- What to do
Leave out the images; return the rest of the data exactly.

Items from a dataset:

-----

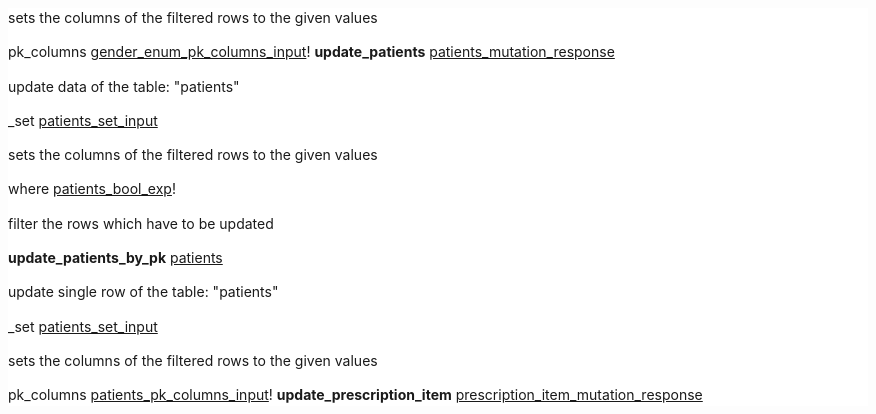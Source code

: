 sets the columns of the filtered rows to the given values

</td>
</tr>
<tr>
<td colspan="2" align="right" valign="top">pk_columns</td>
<td valign="top"><a href="#gender_enum_pk_columns_input">gender_enum_pk_columns_input</a>!</td>
<td></td>
</tr>
<tr>
<td colspan="2" valign="top"><strong>update_patients</strong></td>
<td valign="top"><a href="#patients_mutation_response">patients_mutation_response</a></td>
<td>

update data of the table: "patients"

</td>
</tr>
<tr>
<td colspan="2" align="right" valign="top">_set</td>
<td valign="top"><a href="#patients_set_input">patients_set_input</a></td>
<td>

sets the columns of the filtered rows to the given values

</td>
</tr>
<tr>
<td colspan="2" align="right" valign="top">where</td>
<td valign="top"><a href="#patients_bool_exp">patients_bool_exp</a>!</td>
<td>

filter the rows which have to be updated

</td>
</tr>
<tr>
<td colspan="2" valign="top"><strong>update_patients_by_pk</strong></td>
<td valign="top"><a href="#patients">patients</a></td>
<td>

update single row of the table: "patients"

</td>
</tr>
<tr>
<td colspan="2" align="right" valign="top">_set</td>
<td valign="top"><a href="#patients_set_input">patients_set_input</a></td>
<td>

sets the columns of the filtered rows to the given values

</td>
</tr>
<tr>
<td colspan="2" align="right" valign="top">pk_columns</td>
<td valign="top"><a href="#patients_pk_columns_input">patients_pk_columns_input</a>!</td>
<td></td>
</tr>
<tr>
<td colspan="2" valign="top"><strong>update_prescription_item</strong></td>
<td valign="top"><a href="#prescription_item_mutation_response">prescription_item_mutation_response</a></td>
<td>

-----

- Output
Source code

: sets the columns of the filtered rows to the given values

</td>
</tr>
<tr>
<td colspan="2" align="right" valign="top">pk_columns</td>
<td valign="top"><a href="#gender_enum_pk_columns_input">gender_enum_pk_columns_input</a>!</td>
<td></td>
</tr>
<tr>
<td colspan="2" valign="top"><strong>update_patients</strong></td>
<td valign="top"><a href="#patients_mutation_response">patients_mutation_response</a></td>
<td>

update data of the table: "patients"

</td>
</tr>
<tr>
<td colspan="2" align="right" valign="top">_set</td>
<td valign="top"><a href="#patients_set_input">patients_set_input</a></td>
<td>

sets the columns of the filtered rows to the given values

</td>
</tr>
<tr>
<td colspan="2" align="right" valign="top">where</td>
<td valign="top"><a href="#patients_bool_exp">patients_bool_exp</a>!</td>
<td>

filter the rows which have to be updated

</td>
</tr>
<tr>
<td colspan="2" valign="top"><strong>update_patients_by_pk</strong></td>
<td valign="top"><a href="#patients">patients</a></td>
<td>

update single row of the table: "patients"

</td>
</tr>
<tr>
<td colspan="2" align="right" valign="top">_set</td>
<td valign="top"><a href="#patients_set_input">patients_set_input</a></td>
<td>

sets the columns of the filtered rows to the given values

</td>
</tr>
<tr>
<td colspan="2" align="right" valign="top">pk_columns</td>
<td valign="top"><a href="#patients_pk_columns_input">patients_pk_columns_input</a>!</td>
<td></td>
</tr>
<tr>
<td colspan="2" valign="top"><strong>update_prescription_item</strong></td>
<td valign="top"><a href="#prescription_item_mutation_response">prescription_item_mutation_response</a></td>
<td>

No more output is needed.